Es preciso abandonar desde ya la cultura de las subvenciones, la subvención, en general, origina corrupción y una sociedad corrupta nunca logrará estándares de producción y bienestar de una forma permanente. Los empresarios que con una idea en la cabeza, consideren que el éxito de su proyecto reside en las subvenciones que puedan conseguir, que se olviden de lograr tener empresas rentables y capaces de competir en el ámbito nacional y no digamos ya en el internacional.
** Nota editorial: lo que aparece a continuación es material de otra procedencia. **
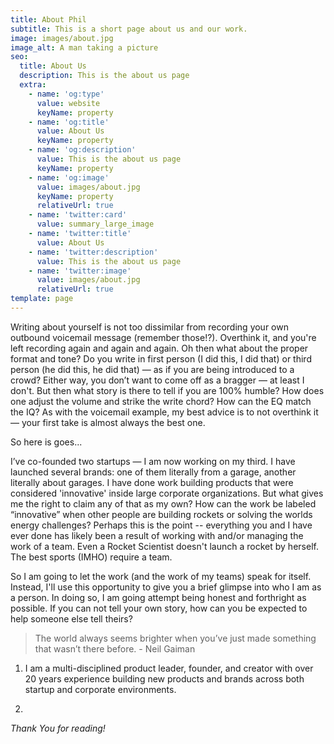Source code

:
 ```yaml
---
title: About Phil
subtitle: This is a short page about us and our work.
image: images/about.jpg
image_alt: A man taking a picture
seo:
  title: About Us
  description: This is the about us page
  extra:
    - name: 'og:type'
      value: website
      keyName: property
    - name: 'og:title'
      value: About Us
      keyName: property
    - name: 'og:description'
      value: This is the about us page
      keyName: property
    - name: 'og:image'
      value: images/about.jpg
      keyName: property
      relativeUrl: true
    - name: 'twitter:card'
      value: summary_large_image
    - name: 'twitter:title'
      value: About Us
    - name: 'twitter:description'
      value: This is the about us page
    - name: 'twitter:image'
      value: images/about.jpg
      relativeUrl: true
template: page
---
```

Writing about yourself is not too dissimilar from recording your own outbound voicemail message (remember those!?). Overthink it, and you're left recording again and again and again. Oh then what about the proper format and tone? Do you write in first person (I did this, I did that) or third person (he did this, he did that) — as if you are being introduced to a crowd? Either way, you don’t want to come off as a bragger — at least I don't. But then what story is there to tell if you are 100% humble? How does one adjust the volume and strike the write chord? How can the EQ match the IQ? As with the voicemail example, my best advice is to not overthink it — your first take is almost always the best one.

So here is goes...

I’ve co-founded two startups — I am now working on my third. I have launched several brands: one of them literally from a garage, another literally  about garages. I have done work building products that were considered 'innovative' inside large corporate organizations. But what gives me the right to claim any of that as my own? How can the work be labeled “innovative” when other people are building rockets or solving the worlds energy challenges? Perhaps this is the point -- everything you and I have ever done has likely been a result of working with and/or managing the work of a team. Even a Rocket Scientist doesn't launch a rocket by herself. The best sports (IMHO) require a team.

So I am going to let the work (and the work of my teams) speak for itself. Instead, I'll use this opportunity to give you a brief glimpse into who I am as a person. In doing so, I am going attempt being honest and forthright as possible. If you can not tell your own story, how can you be expected to help someone else tell theirs?

> The world always seems brighter when you’ve just made something that wasn’t there before. - Neil Gaiman

1.  I am a multi-disciplined product leader, founder, and creator with over 20 years experience building new products and brands across both startup and corporate environments.

2.

*Thank You for reading!*
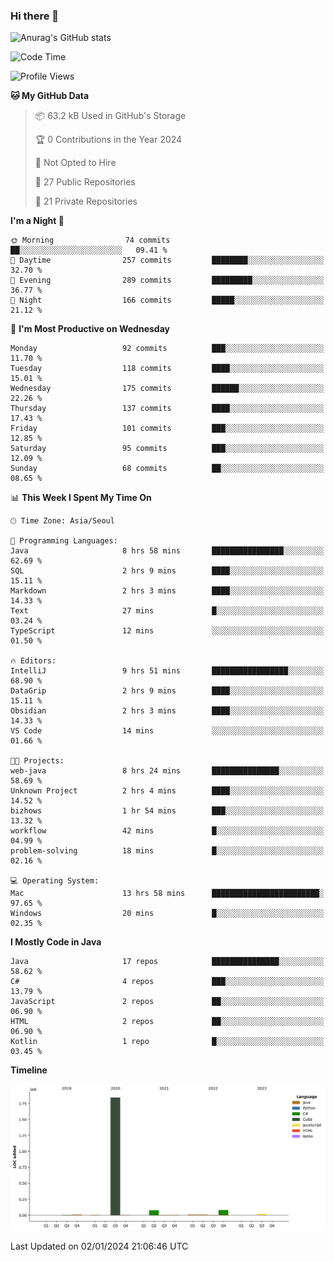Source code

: ### Hi there 👋

![Anurag's GitHub stats](https://github-readme-stats.vercel.app/api?username=pllap&show_icons=true&theme=github_dark)

<!--START_SECTION:waka-->
![Code Time](http://img.shields.io/badge/Code%20Time-689%20hrs%2014%20mins-blue)

![Profile Views](http://img.shields.io/badge/Profile%20Views-0-blue)

**🐱 My GitHub Data** 

> 📦 63.2 kB Used in GitHub's Storage 
 > 
> 🏆 0 Contributions in the Year 2024
 > 
> 🚫 Not Opted to Hire
 > 
> 📜 27 Public Repositories 
 > 
> 🔑 21 Private Repositories 
 > 
**I'm a Night 🦉** 

```text
🌞 Morning                74 commits          ██░░░░░░░░░░░░░░░░░░░░░░░   09.41 % 
🌆 Daytime                257 commits         ████████░░░░░░░░░░░░░░░░░   32.70 % 
🌃 Evening                289 commits         █████████░░░░░░░░░░░░░░░░   36.77 % 
🌙 Night                  166 commits         █████░░░░░░░░░░░░░░░░░░░░   21.12 % 
```
📅 **I'm Most Productive on Wednesday** 

```text
Monday                   92 commits          ███░░░░░░░░░░░░░░░░░░░░░░   11.70 % 
Tuesday                  118 commits         ████░░░░░░░░░░░░░░░░░░░░░   15.01 % 
Wednesday                175 commits         ██████░░░░░░░░░░░░░░░░░░░   22.26 % 
Thursday                 137 commits         ████░░░░░░░░░░░░░░░░░░░░░   17.43 % 
Friday                   101 commits         ███░░░░░░░░░░░░░░░░░░░░░░   12.85 % 
Saturday                 95 commits          ███░░░░░░░░░░░░░░░░░░░░░░   12.09 % 
Sunday                   68 commits          ██░░░░░░░░░░░░░░░░░░░░░░░   08.65 % 
```


📊 **This Week I Spent My Time On** 

```text
🕑︎ Time Zone: Asia/Seoul

💬 Programming Languages: 
Java                     8 hrs 58 mins       ████████████████░░░░░░░░░   62.69 % 
SQL                      2 hrs 9 mins        ████░░░░░░░░░░░░░░░░░░░░░   15.11 % 
Markdown                 2 hrs 3 mins        ████░░░░░░░░░░░░░░░░░░░░░   14.33 % 
Text                     27 mins             █░░░░░░░░░░░░░░░░░░░░░░░░   03.24 % 
TypeScript               12 mins             ░░░░░░░░░░░░░░░░░░░░░░░░░   01.50 % 

🔥 Editors: 
IntelliJ                 9 hrs 51 mins       █████████████████░░░░░░░░   68.90 % 
DataGrip                 2 hrs 9 mins        ████░░░░░░░░░░░░░░░░░░░░░   15.11 % 
Obsidian                 2 hrs 3 mins        ████░░░░░░░░░░░░░░░░░░░░░   14.33 % 
VS Code                  14 mins             ░░░░░░░░░░░░░░░░░░░░░░░░░   01.66 % 

🐱‍💻 Projects: 
web-java                 8 hrs 24 mins       ███████████████░░░░░░░░░░   58.69 % 
Unknown Project          2 hrs 4 mins        ████░░░░░░░░░░░░░░░░░░░░░   14.52 % 
bizhows                  1 hr 54 mins        ███░░░░░░░░░░░░░░░░░░░░░░   13.32 % 
workflow                 42 mins             █░░░░░░░░░░░░░░░░░░░░░░░░   04.99 % 
problem-solving          18 mins             █░░░░░░░░░░░░░░░░░░░░░░░░   02.16 % 

💻 Operating System: 
Mac                      13 hrs 58 mins      ████████████████████████░   97.65 % 
Windows                  20 mins             █░░░░░░░░░░░░░░░░░░░░░░░░   02.35 % 
```

**I Mostly Code in Java** 

```text
Java                     17 repos            ███████████████░░░░░░░░░░   58.62 % 
C#                       4 repos             ███░░░░░░░░░░░░░░░░░░░░░░   13.79 % 
JavaScript               2 repos             ██░░░░░░░░░░░░░░░░░░░░░░░   06.90 % 
HTML                     2 repos             ██░░░░░░░░░░░░░░░░░░░░░░░   06.90 % 
Kotlin                   1 repo              █░░░░░░░░░░░░░░░░░░░░░░░░   03.45 % 
```



**Timeline**

![Lines of Code chart](https://raw.githubusercontent.com/pllap/pllap/main/assets/bar_graph.png)


 Last Updated on 02/01/2024 21:06:46 UTC
<!--END_SECTION:waka-->


<!--
**pllap/pllap** is a ✨ _special_ ✨ repository because its `README.md` (this file) appears on your GitHub profile.

Here are some ideas to get you started:

- 🔭 I’m currently working on ...
- 🌱 I’m currently learning ...
- 👯 I’m looking to collaborate on ...
- 🤔 I’m looking for help with ...
- 💬 Ask me about ...
- 📫 How to reach me: ...
- 😄 Pronouns: ...
- ⚡ Fun fact: ...
-->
Todos los esfuerzos son importantes y todos suman,
los empresarios deben ser innovadores, arriesgados y muy preparados, no importa que se fracase una y otra vez, de cada fracaso sacarán nuevas ideas, nuevas vías, serán más precavidos pero también estarán mejor preparados para afrontar los nuevos retos. Por parte de los empleados no deben olvidar que si una empresa es rentable, su puesto estará garantizado, que hay que poner el esfuerzo personal y lo mejor de ellos mismos para conseguir que su empresa sea viable. Cuando nos olvidamos de esto, fomentamos la desidia o el desinterés por la empresa en la que trabajamos, no formamos equipo para conseguir los objetivos, hacemos del absentismo por cualquier causa una de nuestras características, al final la empresa cerrará o emigrará a otras áreas donde impere un mejor clima laboral, con las tristes secuelas de la pobreza y el desempleo.
Vamos a dejar de lamentarnos por la sociedad que no nos da trabajo o que no nos da medios para poner en marcha nuestras ideas,
vamos a ser positivos y a considerar que solo tendremos lo que nosotros seamos capaces de generar, vamos a dejar de considerar al Estado o a los políticos como la fuente de todos los males: vamos a luchar por una sociedad civil fuerte e innovadora y los políticos que se dediquen a la política y a poner las bases de libertad y de seguridad jurídica que haga posible el desarrollo de las empresas, de los innovadores y de los emprendedores.
Para terminar dos citas: una la clásica de Kennedy, “no esperes lo que la nación puede hacer por ti, sino lo que tu puedes hacer por la nación”, y la otra, parafraseando a Dante pero en sentido contrario, la frase existente en la puerta del infierno: “los que entráis aquí perded toda la esperanza de salir” (cito de memoria, en ambos casos), en nuestro caso sería
los que nacéis aquí o vivís aquí, tenéis toda la esperanza de salir de esta sociedad del paro y la pobreza si cambiáis vuestra mentalidad, os esforzáis y creéis en vosotros mismos. El futuro os espera. No hay predestinación o maldición para esta tierra. El futuro debe ser construido, día a día, por todos nosotros.